Starszy analityk JATO, Felipe Munoz stwierdził, że Model Y będzie najprawdopodobniej najlepiej sprzedającym się samochodem na świecie do końca 2023 roku. Powodem takiego stanu rzeczy mogą być obniżki cen aut amerykańskiego producenta oraz różnego rodzaju państwowe zachęty do zakupu pojazdu elektrycznego. Jego zdaniem zwiększyć sprzedaż Modelu Y powinny również wzrost produkcji w fabrykach w Teksasie i Niemczech, złagodzenie problemów z dostawami, a także rosnący popyt na auta elektryczne w państwach z rozwiniętymi gospodarkami.
Elon Musk podkreśla znaczenie Chin. Wyrazem tego może być wizyta, z którą przybył do Państwa Środka. Właściciel Tesli pojawił się w tym kraju po raz pierwszy od trzech lat. Musk spotkał się z ministrem spraw zagranicznych Chin.

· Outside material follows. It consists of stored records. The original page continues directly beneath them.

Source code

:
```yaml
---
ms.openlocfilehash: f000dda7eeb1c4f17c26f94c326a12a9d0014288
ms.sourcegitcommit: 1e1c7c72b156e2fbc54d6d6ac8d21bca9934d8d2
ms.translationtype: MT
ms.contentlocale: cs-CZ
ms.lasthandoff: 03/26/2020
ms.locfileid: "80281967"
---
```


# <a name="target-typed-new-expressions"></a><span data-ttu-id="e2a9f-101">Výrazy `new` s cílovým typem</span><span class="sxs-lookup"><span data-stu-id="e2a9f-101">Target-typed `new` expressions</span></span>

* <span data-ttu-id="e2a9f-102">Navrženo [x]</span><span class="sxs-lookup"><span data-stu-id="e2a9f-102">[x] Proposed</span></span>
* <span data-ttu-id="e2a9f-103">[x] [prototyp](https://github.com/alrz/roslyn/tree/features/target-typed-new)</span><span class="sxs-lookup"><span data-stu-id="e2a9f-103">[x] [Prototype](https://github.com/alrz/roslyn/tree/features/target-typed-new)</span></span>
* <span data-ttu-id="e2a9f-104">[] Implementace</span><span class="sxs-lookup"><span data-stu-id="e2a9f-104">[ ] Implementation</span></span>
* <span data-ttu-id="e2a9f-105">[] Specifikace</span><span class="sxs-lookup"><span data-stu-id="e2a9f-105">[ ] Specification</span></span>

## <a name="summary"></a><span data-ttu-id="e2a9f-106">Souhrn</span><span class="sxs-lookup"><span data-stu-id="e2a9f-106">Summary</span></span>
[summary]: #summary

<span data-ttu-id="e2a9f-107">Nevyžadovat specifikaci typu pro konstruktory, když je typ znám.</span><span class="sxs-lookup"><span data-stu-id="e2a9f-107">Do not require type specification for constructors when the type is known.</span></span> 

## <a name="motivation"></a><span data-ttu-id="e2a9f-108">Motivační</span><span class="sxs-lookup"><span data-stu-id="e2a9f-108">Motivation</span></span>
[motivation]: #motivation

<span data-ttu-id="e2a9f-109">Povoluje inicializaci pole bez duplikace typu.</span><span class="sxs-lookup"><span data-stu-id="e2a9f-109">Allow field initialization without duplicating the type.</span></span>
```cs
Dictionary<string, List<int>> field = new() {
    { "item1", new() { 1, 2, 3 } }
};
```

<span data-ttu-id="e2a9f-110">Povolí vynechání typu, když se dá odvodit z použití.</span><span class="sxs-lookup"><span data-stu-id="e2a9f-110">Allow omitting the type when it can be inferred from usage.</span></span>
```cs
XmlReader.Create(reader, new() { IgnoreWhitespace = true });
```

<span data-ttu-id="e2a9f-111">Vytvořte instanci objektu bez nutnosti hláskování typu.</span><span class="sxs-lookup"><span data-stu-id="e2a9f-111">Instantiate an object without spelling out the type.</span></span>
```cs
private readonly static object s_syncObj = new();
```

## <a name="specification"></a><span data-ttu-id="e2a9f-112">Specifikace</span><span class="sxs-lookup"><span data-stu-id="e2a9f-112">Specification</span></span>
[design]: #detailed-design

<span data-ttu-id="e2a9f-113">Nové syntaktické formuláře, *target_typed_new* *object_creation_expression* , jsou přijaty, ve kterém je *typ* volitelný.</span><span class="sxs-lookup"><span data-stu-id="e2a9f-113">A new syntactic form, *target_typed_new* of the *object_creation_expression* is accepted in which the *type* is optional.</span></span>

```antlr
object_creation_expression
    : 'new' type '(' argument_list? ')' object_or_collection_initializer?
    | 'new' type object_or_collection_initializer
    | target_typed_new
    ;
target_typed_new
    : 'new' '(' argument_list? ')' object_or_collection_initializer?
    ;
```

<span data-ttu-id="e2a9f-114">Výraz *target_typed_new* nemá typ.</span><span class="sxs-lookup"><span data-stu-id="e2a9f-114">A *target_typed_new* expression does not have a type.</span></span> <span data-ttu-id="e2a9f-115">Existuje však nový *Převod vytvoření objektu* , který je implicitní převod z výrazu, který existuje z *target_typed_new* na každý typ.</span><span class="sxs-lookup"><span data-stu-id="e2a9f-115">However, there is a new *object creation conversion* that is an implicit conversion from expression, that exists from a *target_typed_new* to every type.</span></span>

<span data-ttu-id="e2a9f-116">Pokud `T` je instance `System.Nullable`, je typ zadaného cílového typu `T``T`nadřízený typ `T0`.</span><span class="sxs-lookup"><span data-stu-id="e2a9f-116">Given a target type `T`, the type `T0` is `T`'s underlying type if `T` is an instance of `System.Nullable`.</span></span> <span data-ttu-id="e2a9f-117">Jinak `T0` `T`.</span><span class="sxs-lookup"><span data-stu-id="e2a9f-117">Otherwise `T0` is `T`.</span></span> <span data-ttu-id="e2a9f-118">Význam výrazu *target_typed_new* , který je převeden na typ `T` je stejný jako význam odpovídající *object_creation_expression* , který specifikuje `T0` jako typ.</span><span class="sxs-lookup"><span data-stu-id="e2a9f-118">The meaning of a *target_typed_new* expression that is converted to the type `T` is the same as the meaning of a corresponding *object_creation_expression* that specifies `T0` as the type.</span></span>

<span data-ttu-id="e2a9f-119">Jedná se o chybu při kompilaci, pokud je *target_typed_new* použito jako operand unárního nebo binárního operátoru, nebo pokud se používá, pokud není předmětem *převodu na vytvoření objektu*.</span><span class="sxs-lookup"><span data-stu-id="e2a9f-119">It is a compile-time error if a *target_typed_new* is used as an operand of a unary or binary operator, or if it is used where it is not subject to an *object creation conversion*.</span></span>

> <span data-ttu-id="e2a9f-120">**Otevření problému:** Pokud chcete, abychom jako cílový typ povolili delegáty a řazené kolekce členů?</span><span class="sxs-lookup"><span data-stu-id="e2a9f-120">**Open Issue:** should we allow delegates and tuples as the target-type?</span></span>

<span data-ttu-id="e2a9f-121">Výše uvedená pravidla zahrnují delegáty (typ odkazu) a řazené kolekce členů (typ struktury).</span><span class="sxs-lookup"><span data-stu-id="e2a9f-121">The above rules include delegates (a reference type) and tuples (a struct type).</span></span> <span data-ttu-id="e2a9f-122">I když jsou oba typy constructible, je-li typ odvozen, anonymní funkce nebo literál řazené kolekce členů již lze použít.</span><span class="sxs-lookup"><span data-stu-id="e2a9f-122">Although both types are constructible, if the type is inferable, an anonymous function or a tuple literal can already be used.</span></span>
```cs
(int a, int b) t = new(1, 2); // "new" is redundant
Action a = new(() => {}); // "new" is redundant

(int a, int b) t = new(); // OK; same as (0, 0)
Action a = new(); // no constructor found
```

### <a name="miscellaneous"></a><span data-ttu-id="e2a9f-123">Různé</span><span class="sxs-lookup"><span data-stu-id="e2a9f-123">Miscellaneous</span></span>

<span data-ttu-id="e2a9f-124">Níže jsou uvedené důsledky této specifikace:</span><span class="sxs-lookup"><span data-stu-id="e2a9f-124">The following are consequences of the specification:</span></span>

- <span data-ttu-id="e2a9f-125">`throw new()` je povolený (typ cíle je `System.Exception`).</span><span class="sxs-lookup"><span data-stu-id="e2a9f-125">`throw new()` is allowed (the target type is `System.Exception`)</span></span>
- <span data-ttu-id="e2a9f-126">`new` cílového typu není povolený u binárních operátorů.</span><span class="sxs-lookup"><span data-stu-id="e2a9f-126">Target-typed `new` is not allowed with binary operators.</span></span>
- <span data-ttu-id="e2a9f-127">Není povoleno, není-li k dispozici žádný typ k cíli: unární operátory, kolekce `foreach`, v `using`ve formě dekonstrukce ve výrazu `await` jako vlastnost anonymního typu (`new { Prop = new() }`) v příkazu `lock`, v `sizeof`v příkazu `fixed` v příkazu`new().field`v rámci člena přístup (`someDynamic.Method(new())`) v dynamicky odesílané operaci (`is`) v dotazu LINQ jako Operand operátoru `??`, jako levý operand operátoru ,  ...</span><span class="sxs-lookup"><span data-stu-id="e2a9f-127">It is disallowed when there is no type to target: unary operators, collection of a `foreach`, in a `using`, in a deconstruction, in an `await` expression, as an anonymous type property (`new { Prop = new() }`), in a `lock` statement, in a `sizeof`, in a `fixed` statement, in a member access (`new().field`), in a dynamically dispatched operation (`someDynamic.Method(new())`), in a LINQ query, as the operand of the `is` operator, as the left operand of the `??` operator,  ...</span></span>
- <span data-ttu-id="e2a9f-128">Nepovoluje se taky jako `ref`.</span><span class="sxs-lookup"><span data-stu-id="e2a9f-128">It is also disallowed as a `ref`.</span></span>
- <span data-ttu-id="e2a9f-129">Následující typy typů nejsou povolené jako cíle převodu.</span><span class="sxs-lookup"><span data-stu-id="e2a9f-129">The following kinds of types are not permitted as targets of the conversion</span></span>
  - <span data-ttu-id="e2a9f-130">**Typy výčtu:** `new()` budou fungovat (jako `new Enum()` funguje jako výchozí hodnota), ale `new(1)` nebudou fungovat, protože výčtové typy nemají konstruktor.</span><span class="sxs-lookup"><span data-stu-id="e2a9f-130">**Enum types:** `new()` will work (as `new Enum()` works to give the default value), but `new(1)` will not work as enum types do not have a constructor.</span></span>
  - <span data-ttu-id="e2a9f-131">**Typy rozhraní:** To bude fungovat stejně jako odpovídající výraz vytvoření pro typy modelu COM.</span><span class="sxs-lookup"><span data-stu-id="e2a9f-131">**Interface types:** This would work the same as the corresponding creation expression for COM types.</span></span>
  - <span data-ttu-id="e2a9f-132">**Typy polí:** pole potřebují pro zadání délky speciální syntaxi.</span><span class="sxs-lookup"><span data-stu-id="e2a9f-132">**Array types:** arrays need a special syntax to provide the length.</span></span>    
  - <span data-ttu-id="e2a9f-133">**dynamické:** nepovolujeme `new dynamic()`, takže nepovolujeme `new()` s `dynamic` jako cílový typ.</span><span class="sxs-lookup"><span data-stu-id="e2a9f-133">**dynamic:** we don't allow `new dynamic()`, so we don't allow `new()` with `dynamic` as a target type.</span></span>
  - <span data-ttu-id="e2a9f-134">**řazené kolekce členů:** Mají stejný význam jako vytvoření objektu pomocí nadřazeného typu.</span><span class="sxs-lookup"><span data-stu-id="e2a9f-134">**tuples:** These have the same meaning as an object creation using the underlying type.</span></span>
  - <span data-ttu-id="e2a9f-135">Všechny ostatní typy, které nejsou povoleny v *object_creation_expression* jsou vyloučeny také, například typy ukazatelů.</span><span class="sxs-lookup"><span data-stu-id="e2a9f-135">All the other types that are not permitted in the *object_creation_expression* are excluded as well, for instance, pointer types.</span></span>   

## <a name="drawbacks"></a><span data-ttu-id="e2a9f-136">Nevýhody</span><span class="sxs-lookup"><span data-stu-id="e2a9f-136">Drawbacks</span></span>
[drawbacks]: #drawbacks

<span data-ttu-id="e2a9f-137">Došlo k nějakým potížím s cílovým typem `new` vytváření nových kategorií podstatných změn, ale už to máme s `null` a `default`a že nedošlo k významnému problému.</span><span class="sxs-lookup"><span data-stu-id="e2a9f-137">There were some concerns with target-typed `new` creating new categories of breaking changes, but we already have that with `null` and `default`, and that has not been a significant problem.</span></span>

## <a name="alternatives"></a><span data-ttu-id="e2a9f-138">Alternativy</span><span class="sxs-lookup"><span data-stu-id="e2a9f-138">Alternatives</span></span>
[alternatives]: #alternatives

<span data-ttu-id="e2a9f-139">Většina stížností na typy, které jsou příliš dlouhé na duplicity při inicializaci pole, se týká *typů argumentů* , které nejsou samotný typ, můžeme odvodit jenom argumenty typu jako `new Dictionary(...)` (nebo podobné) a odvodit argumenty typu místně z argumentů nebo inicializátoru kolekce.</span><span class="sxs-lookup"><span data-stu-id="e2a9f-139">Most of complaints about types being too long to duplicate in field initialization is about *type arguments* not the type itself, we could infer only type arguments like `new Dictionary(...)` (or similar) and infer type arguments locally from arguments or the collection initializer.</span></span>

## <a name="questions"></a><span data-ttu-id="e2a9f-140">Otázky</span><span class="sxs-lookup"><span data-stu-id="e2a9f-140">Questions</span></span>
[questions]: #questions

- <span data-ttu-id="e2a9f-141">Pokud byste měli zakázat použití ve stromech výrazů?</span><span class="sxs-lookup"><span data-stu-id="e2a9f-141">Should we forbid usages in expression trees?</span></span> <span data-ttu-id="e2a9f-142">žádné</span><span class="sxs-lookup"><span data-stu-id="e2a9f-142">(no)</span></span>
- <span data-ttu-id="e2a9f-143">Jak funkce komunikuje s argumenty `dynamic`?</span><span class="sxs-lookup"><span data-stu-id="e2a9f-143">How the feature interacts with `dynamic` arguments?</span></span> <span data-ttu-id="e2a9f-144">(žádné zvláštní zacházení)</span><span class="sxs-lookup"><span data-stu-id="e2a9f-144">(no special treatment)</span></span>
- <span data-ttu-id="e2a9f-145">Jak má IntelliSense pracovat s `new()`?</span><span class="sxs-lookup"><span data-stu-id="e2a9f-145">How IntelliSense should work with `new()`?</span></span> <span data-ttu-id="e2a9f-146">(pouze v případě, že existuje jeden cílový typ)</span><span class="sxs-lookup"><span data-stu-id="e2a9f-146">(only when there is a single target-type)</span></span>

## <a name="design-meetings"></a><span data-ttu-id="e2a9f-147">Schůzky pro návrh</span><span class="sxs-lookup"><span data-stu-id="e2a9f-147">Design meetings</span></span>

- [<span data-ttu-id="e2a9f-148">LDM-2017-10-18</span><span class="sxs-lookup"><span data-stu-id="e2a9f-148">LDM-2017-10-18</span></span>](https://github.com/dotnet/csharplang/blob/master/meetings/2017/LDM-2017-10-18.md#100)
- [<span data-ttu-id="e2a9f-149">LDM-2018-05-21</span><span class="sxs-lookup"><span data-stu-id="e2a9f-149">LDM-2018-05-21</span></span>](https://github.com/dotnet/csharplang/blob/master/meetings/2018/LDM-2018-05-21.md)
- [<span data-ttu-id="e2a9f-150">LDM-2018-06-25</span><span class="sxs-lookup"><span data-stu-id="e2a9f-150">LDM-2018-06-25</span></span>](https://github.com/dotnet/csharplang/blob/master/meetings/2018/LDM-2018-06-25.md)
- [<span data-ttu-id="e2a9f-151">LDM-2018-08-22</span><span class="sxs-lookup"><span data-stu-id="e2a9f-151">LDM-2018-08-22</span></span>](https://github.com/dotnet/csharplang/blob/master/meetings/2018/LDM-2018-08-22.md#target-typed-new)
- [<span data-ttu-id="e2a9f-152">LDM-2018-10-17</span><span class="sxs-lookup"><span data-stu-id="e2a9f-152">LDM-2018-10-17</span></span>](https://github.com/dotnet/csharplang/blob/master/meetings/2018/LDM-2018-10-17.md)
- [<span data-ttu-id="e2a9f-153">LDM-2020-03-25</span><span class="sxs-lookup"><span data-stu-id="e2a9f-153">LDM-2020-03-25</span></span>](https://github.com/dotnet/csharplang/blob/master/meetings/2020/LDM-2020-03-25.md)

W opublikowanej przez resort nocie, na którą podaje się wyżej wymieniona agencja, napisano, że szef chińskiego MSZ, Qin Gang, zapewnił Muska, iż "Chiny są nadal zaangażowane w tworzenie lepszego, zorientowanego na rynek, praworządnego i międzynarodowego środowiska biznesowego dla przedsiębiorstw ze wszystkich krajów, w tym Tesli". Z kolei Musk miał stwierdzić, że amerykański producent jest przeciwny działaniom, które zmierzają do likwidacji gospodarczych powiązań między Stanami Zjednoczonymi i Chinami.
W podobnym tonie Musk wypowiedział się ostatnio dla CNBC. Stwierdził wówczas, że rosnące napięcia między USA i Chinami "powinny być zmartwieniem dla wszystkich". W kwestii relacji Muska z Chinami warto również pamiętać, że w Szanghaju znajduje się największa fabryka Tesli, a Musk planuje tam kolejne inwestycje.